The reply is to be an exact repetition of the entries that follow, with each picture left out.

[Start of section]

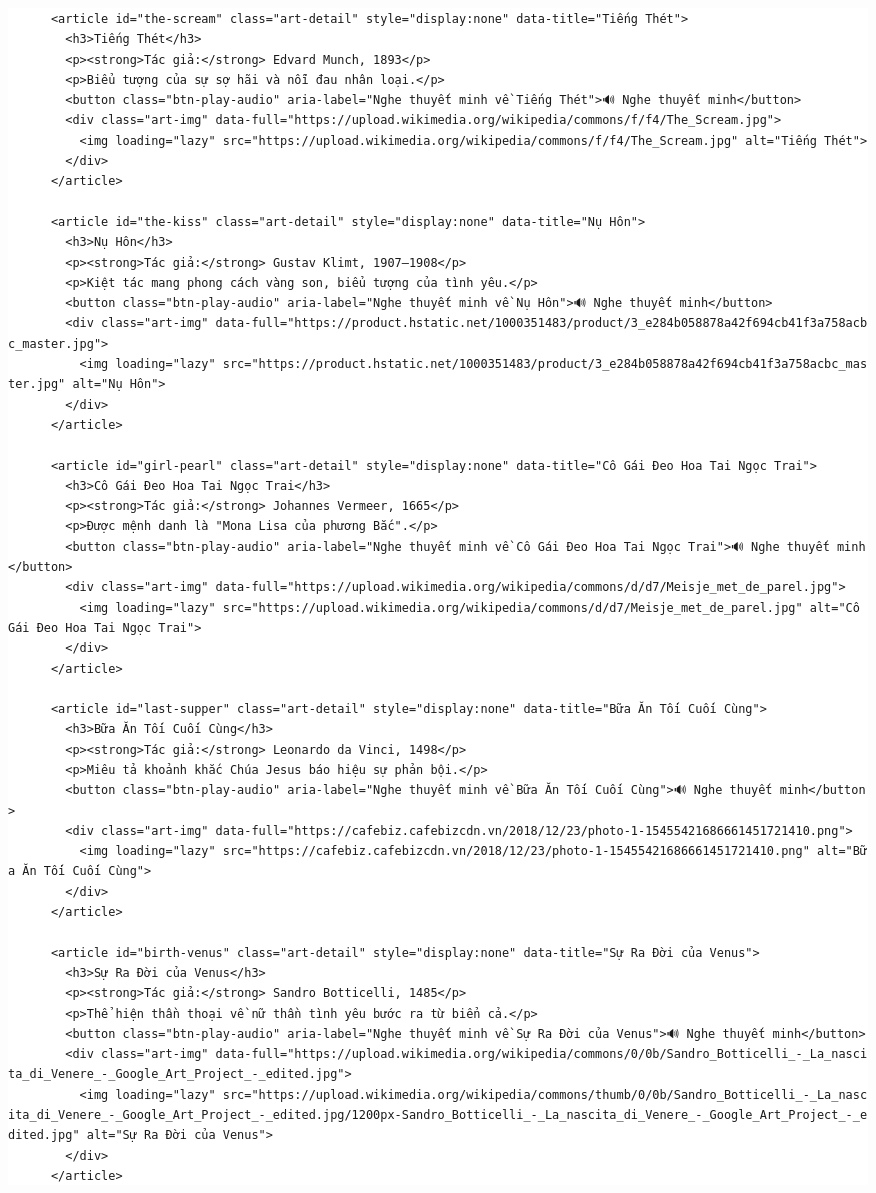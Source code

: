           <article id="the-scream" class="art-detail" style="display:none" data-title="Tiếng Thét">
            <h3>Tiếng Thét</h3>
            <p><strong>Tác giả:</strong> Edvard Munch, 1893</p>
            <p>Biểu tượng của sự sợ hãi và nỗi đau nhân loại.</p>
            <button class="btn-play-audio" aria-label="Nghe thuyết minh về Tiếng Thét">🔊 Nghe thuyết minh</button>
            <div class="art-img" data-full="https://upload.wikimedia.org/wikipedia/commons/f/f4/The_Scream.jpg">
              <img loading="lazy" src="https://upload.wikimedia.org/wikipedia/commons/f/f4/The_Scream.jpg" alt="Tiếng Thét">
            </div>
          </article>

          <article id="the-kiss" class="art-detail" style="display:none" data-title="Nụ Hôn">
            <h3>Nụ Hôn</h3>
            <p><strong>Tác giả:</strong> Gustav Klimt, 1907–1908</p>
            <p>Kiệt tác mang phong cách vàng son, biểu tượng của tình yêu.</p>
            <button class="btn-play-audio" aria-label="Nghe thuyết minh về Nụ Hôn">🔊 Nghe thuyết minh</button>
            <div class="art-img" data-full="https://product.hstatic.net/1000351483/product/3_e284b058878a42f694cb41f3a758acbc_master.jpg">
              <img loading="lazy" src="https://product.hstatic.net/1000351483/product/3_e284b058878a42f694cb41f3a758acbc_master.jpg" alt="Nụ Hôn">
            </div>
          </article>

          <article id="girl-pearl" class="art-detail" style="display:none" data-title="Cô Gái Đeo Hoa Tai Ngọc Trai">
            <h3>Cô Gái Đeo Hoa Tai Ngọc Trai</h3>
            <p><strong>Tác giả:</strong> Johannes Vermeer, 1665</p>
            <p>Được mệnh danh là "Mona Lisa của phương Bắc".</p>
            <button class="btn-play-audio" aria-label="Nghe thuyết minh về Cô Gái Đeo Hoa Tai Ngọc Trai">🔊 Nghe thuyết minh</button>
            <div class="art-img" data-full="https://upload.wikimedia.org/wikipedia/commons/d/d7/Meisje_met_de_parel.jpg">
              <img loading="lazy" src="https://upload.wikimedia.org/wikipedia/commons/d/d7/Meisje_met_de_parel.jpg" alt="Cô Gái Đeo Hoa Tai Ngọc Trai">
            </div>
          </article>

          <article id="last-supper" class="art-detail" style="display:none" data-title="Bữa Ăn Tối Cuối Cùng">
            <h3>Bữa Ăn Tối Cuối Cùng</h3>
            <p><strong>Tác giả:</strong> Leonardo da Vinci, 1498</p>
            <p>Miêu tả khoảnh khắc Chúa Jesus báo hiệu sự phản bội.</p>
            <button class="btn-play-audio" aria-label="Nghe thuyết minh về Bữa Ăn Tối Cuối Cùng">🔊 Nghe thuyết minh</button>
            <div class="art-img" data-full="https://cafebiz.cafebizcdn.vn/2018/12/23/photo-1-15455421686661451721410.png">
              <img loading="lazy" src="https://cafebiz.cafebizcdn.vn/2018/12/23/photo-1-15455421686661451721410.png" alt="Bữa Ăn Tối Cuối Cùng">
            </div>
          </article>

          <article id="birth-venus" class="art-detail" style="display:none" data-title="Sự Ra Đời của Venus">
            <h3>Sự Ra Đời của Venus</h3>
            <p><strong>Tác giả:</strong> Sandro Botticelli, 1485</p>
            <p>Thể hiện thần thoại về nữ thần tình yêu bước ra từ biển cả.</p>
            <button class="btn-play-audio" aria-label="Nghe thuyết minh về Sự Ra Đời của Venus">🔊 Nghe thuyết minh</button>
            <div class="art-img" data-full="https://upload.wikimedia.org/wikipedia/commons/0/0b/Sandro_Botticelli_-_La_nascita_di_Venere_-_Google_Art_Project_-_edited.jpg">
              <img loading="lazy" src="https://upload.wikimedia.org/wikipedia/commons/thumb/0/0b/Sandro_Botticelli_-_La_nascita_di_Venere_-_Google_Art_Project_-_edited.jpg/1200px-Sandro_Botticelli_-_La_nascita_di_Venere_-_Google_Art_Project_-_edited.jpg" alt="Sự Ra Đời của Venus">
            </div>
          </article>
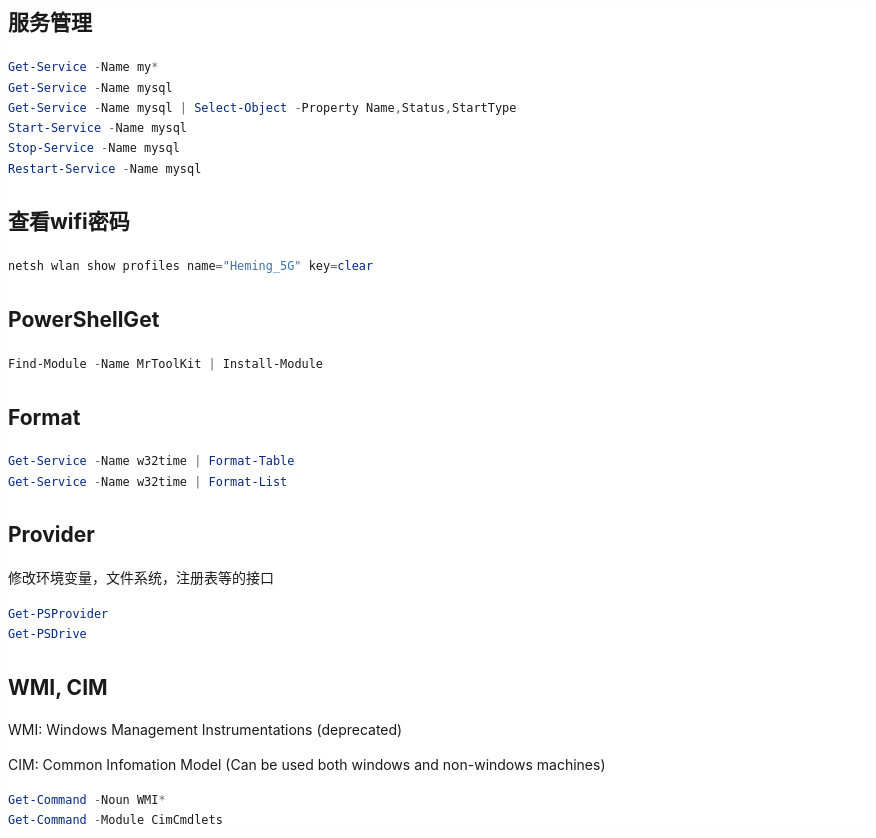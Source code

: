 ## 服务管理

```powershell
Get-Service -Name my*
Get-Service -Name mysql
Get-Service -Name mysql | Select-Object -Property Name,Status,StartType
Start-Service -Name mysql
Stop-Service -Name mysql
Restart-Service -Name mysql

```

## 查看wifi密码

```powershell
netsh wlan show profiles name="Heming_5G" key=clear
```



## PowerShellGet

```powershell
Find-Module -Name MrToolKit | Install-Module
```



## Format

```powershell
Get-Service -Name w32time | Format-Table
Get-Service -Name w32time | Format-List
```



## Provider

修改环境变量，文件系统，注册表等的接口

```powershell
Get-PSProvider
Get-PSDrive
```



## WMI, CIM

WMI: Windows Management Instrumentations (deprecated)

CIM: Common Infomation Model (Can be used both windows and non-windows machines)

```powershell
Get-Command -Noun WMI*
Get-Command -Module CimCmdlets
```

[End of section]

### TASK SOLUTION
Source code

:           <article id="the-scream" class="art-detail" style="display:none" data-title="Tiếng Thét">
            <h3>Tiếng Thét</h3>
            <p><strong>Tác giả:</strong> Edvard Munch, 1893</p>
            <p>Biểu tượng của sự sợ hãi và nỗi đau nhân loại.</p>
            <button class="btn-play-audio" aria-label="Nghe thuyết minh về Tiếng Thét">🔊 Nghe thuyết minh</button>
            <div class="art-img" data-full="https://upload.wikimedia.org/wikipedia/commons/f/f4/The_Scream.jpg">
              <img loading="lazy" src="https://upload.wikimedia.org/wikipedia/commons/f/f4/The_Scream.jpg" alt="Tiếng Thét">
            </div>
          </article>

          <article id="the-kiss" class="art-detail" style="display:none" data-title="Nụ Hôn">
            <h3>Nụ Hôn</h3>
            <p><strong>Tác giả:</strong> Gustav Klimt, 1907–1908</p>
            <p>Kiệt tác mang phong cách vàng son, biểu tượng của tình yêu.</p>
            <button class="btn-play-audio" aria-label="Nghe thuyết minh về Nụ Hôn">🔊 Nghe thuyết minh</button>
            <div class="art-img" data-full="https://product.hstatic.net/1000351483/product/3_e284b058878a42f694cb41f3a758acbc_master.jpg">
              <img loading="lazy" src="https://product.hstatic.net/1000351483/product/3_e284b058878a42f694cb41f3a758acbc_master.jpg" alt="Nụ Hôn">
            </div>
          </article>

          <article id="girl-pearl" class="art-detail" style="display:none" data-title="Cô Gái Đeo Hoa Tai Ngọc Trai">
            <h3>Cô Gái Đeo Hoa Tai Ngọc Trai</h3>
            <p><strong>Tác giả:</strong> Johannes Vermeer, 1665</p>
            <p>Được mệnh danh là "Mona Lisa của phương Bắc".</p>
            <button class="btn-play-audio" aria-label="Nghe thuyết minh về Cô Gái Đeo Hoa Tai Ngọc Trai">🔊 Nghe thuyết minh</button>
            <div class="art-img" data-full="https://upload.wikimedia.org/wikipedia/commons/d/d7/Meisje_met_de_parel.jpg">
              <img loading="lazy" src="https://upload.wikimedia.org/wikipedia/commons/d/d7/Meisje_met_de_parel.jpg" alt="Cô Gái Đeo Hoa Tai Ngọc Trai">
            </div>
          </article>

          <article id="last-supper" class="art-detail" style="display:none" data-title="Bữa Ăn Tối Cuối Cùng">
            <h3>Bữa Ăn Tối Cuối Cùng</h3>
            <p><strong>Tác giả:</strong> Leonardo da Vinci, 1498</p>
            <p>Miêu tả khoảnh khắc Chúa Jesus báo hiệu sự phản bội.</p>
            <button class="btn-play-audio" aria-label="Nghe thuyết minh về Bữa Ăn Tối Cuối Cùng">🔊 Nghe thuyết minh</button>
            <div class="art-img" data-full="https://cafebiz.cafebizcdn.vn/2018/12/23/photo-1-15455421686661451721410.png">
              <img loading="lazy" src="https://cafebiz.cafebizcdn.vn/2018/12/23/photo-1-15455421686661451721410.png" alt="Bữa Ăn Tối Cuối Cùng">
            </div>
          </article>

          <article id="birth-venus" class="art-detail" style="display:none" data-title="Sự Ra Đời của Venus">
            <h3>Sự Ra Đời của Venus</h3>
            <p><strong>Tác giả:</strong> Sandro Botticelli, 1485</p>
            <p>Thể hiện thần thoại về nữ thần tình yêu bước ra từ biển cả.</p>
            <button class="btn-play-audio" aria-label="Nghe thuyết minh về Sự Ra Đời của Venus">🔊 Nghe thuyết minh</button>
            <div class="art-img" data-full="https://upload.wikimedia.org/wikipedia/commons/0/0b/Sandro_Botticelli_-_La_nascita_di_Venere_-_Google_Art_Project_-_edited.jpg">
              <img loading="lazy" src="https://upload.wikimedia.org/wikipedia/commons/thumb/0/0b/Sandro_Botticelli_-_La_nascita_di_Venere_-_Google_Art_Project_-_edited.jpg/1200px-Sandro_Botticelli_-_La_nascita_di_Venere_-_Google_Art_Project_-_edited.jpg" alt="Sự Ra Đời của Venus">
            </div>
          </article>
Source code

: ## 服务管理

```powershell
Get-Service -Name my*
Get-Service -Name mysql
Get-Service -Name mysql | Select-Object -Property Name,Status,StartType
Start-Service -Name mysql
Stop-Service -Name mysql
Restart-Service -Name mysql

```

## 查看wifi密码

```powershell
netsh wlan show profiles name="Heming_5G" key=clear
```



## PowerShellGet

```powershell
Find-Module -Name MrToolKit | Install-Module
```



## Format

```powershell
Get-Service -Name w32time | Format-Table
Get-Service -Name w32time | Format-List
```



## Provider

修改环境变量，文件系统，注册表等的接口

```powershell
Get-PSProvider
Get-PSDrive
```



## WMI, CIM

WMI: Windows Management Instrumentations (deprecated)

CIM: Common Infomation Model (Can be used both windows and non-windows machines)

```powershell
Get-Command -Noun WMI*
Get-Command -Module CimCmdlets
```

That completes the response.